Evolution can even be repeatable at the level of the mutation. A particularly topical example is that one US laboratory found seven genetically independent COVID-19 lineages that had acquired a mutation in the same place on the virus spike protein, in six of these lineages this change was from glutamine to histidine amino acids (Cooper, 2021). The repeated changes in the targeting of the spike protein is likely due to a selective advantage in survival. The convergence of the same mutation may be due to genetic factors influencing mutational hotspots. For example, transitions (changes between pyrimidine bases (C&T) and purine bases (A&G) are more likely to occur than transversions (conversion of a pyrimidine to a purine). In 389 convergent events in natural and laboratory populations there was a 4-7-fold excess of transitions (Stolzfus & McCandlish, 2017). Additionally, CpG is a mutational hotspot in mammals and birds due to, among other reasons, the effects of methylation damage and repair (Smeds et al. 2016). In experimental evolution, mutation bias has been shown to influence the trajectory of adaptive evolution (Storz et al., 2019). In all, genetics factors can make evolution repeatable, even to the level of the mutation.

All that said, evolutionary one-off events perhaps suggest that evolution is not fully repeatable. Heliconius butterflies are unique among the ~18,000 described butterflies in their pollen-feeding behaviour. This provides them with a rare source of amino acids throughout adulthood, and seems to allow them to reproduce for markedly longer (Dunlap-Pianka et al. 1977). It is therefore surprising that no other butterflies have evolved this behaviour, but this can perhaps be explained by requirements of pre-adaptations to favour the evolution of pollen-feeding (Young & Montgomery 2020). Heliconius are toxic, which reduces predation, allowing longer lifespans, perhaps favouring extended investment into reproduction. They also have home-ranges and invest more into learning, which may be necessary for memory of pollen-rich resources. Again, the benefits of memory are likely dependent on lifespans long enough to reap the rewards. Finally, they have a cocoonase gene duplication, which is upregulated in their mouthparts (Smith et al., 2016). Cocoonase is a protease utilised by moths to escape cocoons. Heliconius lack cocoons, therefore it is hypothesised these genes may have been co-opted for pollen digestion.

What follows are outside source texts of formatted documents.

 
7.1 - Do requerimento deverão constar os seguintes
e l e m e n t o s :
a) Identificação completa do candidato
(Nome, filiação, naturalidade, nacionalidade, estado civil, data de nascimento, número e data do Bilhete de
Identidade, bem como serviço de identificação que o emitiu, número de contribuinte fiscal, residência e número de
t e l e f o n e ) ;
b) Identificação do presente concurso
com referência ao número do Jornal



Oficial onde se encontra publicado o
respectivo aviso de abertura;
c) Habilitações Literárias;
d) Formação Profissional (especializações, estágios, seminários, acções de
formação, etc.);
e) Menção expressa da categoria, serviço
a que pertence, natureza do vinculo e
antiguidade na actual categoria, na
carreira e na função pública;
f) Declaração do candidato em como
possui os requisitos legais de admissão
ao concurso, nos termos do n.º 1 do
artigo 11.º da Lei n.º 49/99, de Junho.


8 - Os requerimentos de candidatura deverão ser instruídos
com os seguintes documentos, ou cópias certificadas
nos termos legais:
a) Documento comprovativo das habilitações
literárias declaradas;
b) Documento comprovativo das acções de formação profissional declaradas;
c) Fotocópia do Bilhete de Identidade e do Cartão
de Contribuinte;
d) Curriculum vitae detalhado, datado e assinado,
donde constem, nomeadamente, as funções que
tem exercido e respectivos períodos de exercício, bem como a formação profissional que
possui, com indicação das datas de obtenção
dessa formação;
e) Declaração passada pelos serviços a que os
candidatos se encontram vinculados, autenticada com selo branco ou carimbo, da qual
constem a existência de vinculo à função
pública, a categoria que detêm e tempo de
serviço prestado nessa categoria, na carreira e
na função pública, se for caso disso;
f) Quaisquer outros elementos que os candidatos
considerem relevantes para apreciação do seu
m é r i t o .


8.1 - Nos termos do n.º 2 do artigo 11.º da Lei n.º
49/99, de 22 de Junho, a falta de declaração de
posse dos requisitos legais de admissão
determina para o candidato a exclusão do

The gene duplication potentially allowed the biochemical processing of pollen to evolve without constraints. In other words, perhaps the unique evolution of pollen-feeding in Heliconius butterflies is contingent on prior-adaptations for long life and genetic factors. The interdependences between these traits could be resolves using agent-based models. In all, unique evolutionary events, reveal that evolution is not completely repeatable.

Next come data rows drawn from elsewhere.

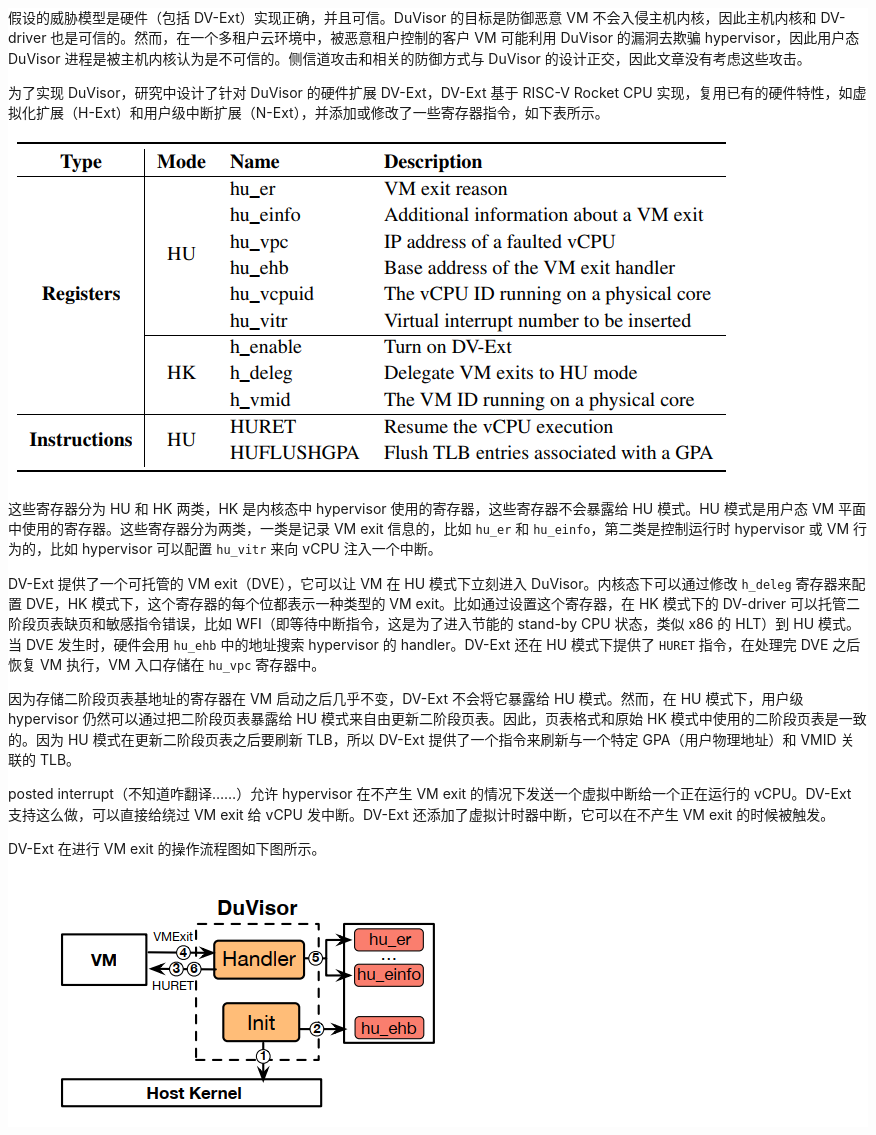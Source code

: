假设的威胁模型是硬件（包括 DV-Ext）实现正确，并且可信。DuVisor 的目标是防御恶意 VM 不会入侵主机内核，因此主机内核和 DV-driver 也是可信的。然而，在一个多租户云环境中，被恶意租户控制的客户 VM 可能利用 DuVisor 的漏洞去欺骗 hypervisor，因此用户态 DuVisor 进程是被主机内核认为是不可信的。侧信道攻击和相关的防御方式与 DuVisor 的设计正交，因此文章没有考虑这些攻击。 

为了实现 DuVisor，研究中设计了针对 DuVisor 的硬件扩展 DV-Ext，DV-Ext 基于 RISC-V Rocket CPU 实现，复用已有的硬件特性，如虚拟化扩展（H-Ext）和用户级中断扩展（N-Ext），并添加或修改了一些寄存器指令，如下表所示。

![](/images/duvisor/7.png)

这些寄存器分为 HU 和 HK 两类，HK 是内核态中 hypervisor 使用的寄存器，这些寄存器不会暴露给 HU 模式。HU 模式是用户态 VM 平面中使用的寄存器。这些寄存器分为两类，一类是记录 VM exit 信息的，比如 `hu_er` 和 `hu_einfo`，第二类是控制运行时 hypervisor 或 VM 行为的，比如 hypervisor 可以配置 `hu_vitr` 来向 vCPU 注入一个中断。

DV-Ext 提供了一个可托管的 VM exit（DVE），它可以让 VM 在 HU 模式下立刻进入 DuVisor。内核态下可以通过修改 `h_deleg` 寄存器来配置 DVE，HK 模式下，这个寄存器的每个位都表示一种类型的 VM exit。比如通过设置这个寄存器，在 HK 模式下的 DV-driver 可以托管二阶段页表缺页和敏感指令错误，比如 WFI（即等待中断指令，这是为了进入节能的 stand-by CPU 状态，类似 x86 的 HLT）到 HU 模式。当 DVE 发生时，硬件会用 `hu_ehb` 中的地址搜索 hypervisor 的 handler。DV-Ext 还在 HU 模式下提供了 `HURET` 指令，在处理完 DVE 之后恢复 VM 执行，VM 入口存储在 `hu_vpc` 寄存器中。

因为存储二阶段页表基地址的寄存器在 VM 启动之后几乎不变，DV-Ext 不会将它暴露给 HU 模式。然而，在 HU 模式下，用户级 hypervisor 仍然可以通过把二阶段页表暴露给 HU 模式来自由更新二阶段页表。因此，页表格式和原始 HK 模式中使用的二阶段页表是一致的。因为 HU 模式在更新二阶段页表之后要刷新 TLB，所以 DV-Ext 提供了一个指令来刷新与一个特定 GPA（用户物理地址）和 VMID 关联的 TLB。

posted interrupt（不知道咋翻译……）允许 hypervisor 在不产生 VM exit 的情况下发送一个虚拟中断给一个正在运行的 vCPU。DV-Ext 支持这么做，可以直接给绕过 VM exit 给 vCPU 发中断。DV-Ext 还添加了虚拟计时器中断，它可以在不产生 VM exit 的时候被触发。

DV-Ext 在进行 VM exit 的操作流程图如下图所示。

![](/images/duvisor/3.png)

In conclusion, evolution will likely never be fully predictable, it is a complex process and traits likely show complicated interdependencies that can affect evolution in complex and fascinating ways, as seen by evolutionary one-offs. Nonetheless, it seems that there are factors that promote predictability. Natural selection by virtue of being a deterministic source will largely lead to organisms matched to their environment. This can lead to the evolution of similar structures in different organisms, however the form of these structures will be, to an extent, contingent on starting conditions. These structures can even be underpinned by the same proteins or genes. Whether this is the case will be modulated by the number of ways a trait can be genetically underpinned, how the genes influence other processes and properties of the gene themselves. Understanding how and when we can predict evolution will have wide-ranging consequences, as the current pandemic demonstrates.